= Beginning of Section =

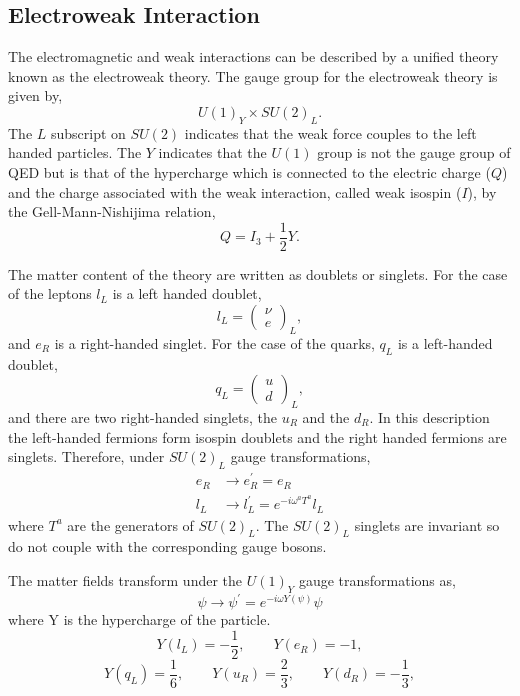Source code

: \subsection{Electroweak Interaction}
The electromagnetic and weak interactions can be described by a unified theory
known as the electroweak theory.
The gauge group for the electroweak theory is given by,
\begin{equation}
U(1)_{Y} \times SU(2)_{L} .
\end{equation}
The $L$ subscript on $SU(2)$ indicates that the weak force couples to the left
handed particles. 
The $Y$ indicates that the $U(1)$ group is not the gauge
group of QED but is that of the hypercharge which is connected to the electric
charge ($Q$) and the charge associated with the weak interaction, called weak
isospin ($I$), by the Gell-Mann-Nishijima relation,
\begin{equation}
Q = I_{3}+ \frac{1}{2}Y.
\end{equation}

The matter content of the theory are written as doublets or singlets. 
For the case of the leptons $l_{L}$ is a left
handed doublet,
\begin{equation}
l_{L} = \left( \begin{matrix} \nu \\ e \end{matrix} \right)_{L},
\end{equation}
and $e_{R}$ is a right-handed singlet.
For the case of the quarks, $q_{L}$ is a left-handed doublet,
\begin{equation}
q_{L} = \left( \begin{matrix} u\\ d \end{matrix} \right)_{L},
\end{equation}
and there are two right-handed singlets, the $u_{R}$ and the $d_{R}$.
In this description the left-handed fermions form isospin doublets and the right
handed fermions are singlets. Therefore, under $SU(2)_L$ gauge transformations,
\begin{align}
e_{R} &\to e_{R}^{\prime} = e_{R}\\
l_{L} &\to l_{L}^{\prime} = e^{-i \omega^{a} {T}^{a} }l_{L}
\end{align}
where $T^{a}$ are the generators of $SU(2)_L$.  The $SU(2)_L$ singlets are invariant
so do not couple with the corresponding gauge bosons.

The matter fields transform under the $U(1)_Y$ gauge transformations as,
\begin{equation}
\psi \to \psi^{\prime} = e^{-i\omega Y(\psi)}\psi
\end{equation}
where Y is the hypercharge of the particle.
\begin{equation}
Y(l_{L}) = -\frac{1}{2}, \qquad Y(e_{R}) = -1,
\end{equation}
\begin{equation}
Y(q_{L}) =  \frac{1}{6}, \qquad Y(u_{R}) =  \frac{2}{3}, \qquad Y(d_{R}) = -\frac{1}{3},
\end{equation}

= End of Section =

Task to carry out:
All lines in the entries above that hold the word "right" need to be copied.

Completed exercise:
l_{L} = \left( \begin{matrix} \nu \\ e \end{matrix} \right)_{L},
and $e_{R}$ is a right-handed singlet.
q_{L} = \left( \begin{matrix} u\\ d \end{matrix} \right)_{L},
and there are two right-handed singlets, the $u_{R}$ and the $d_{R}$.
In this description the left-handed fermions form isospin doublets and the right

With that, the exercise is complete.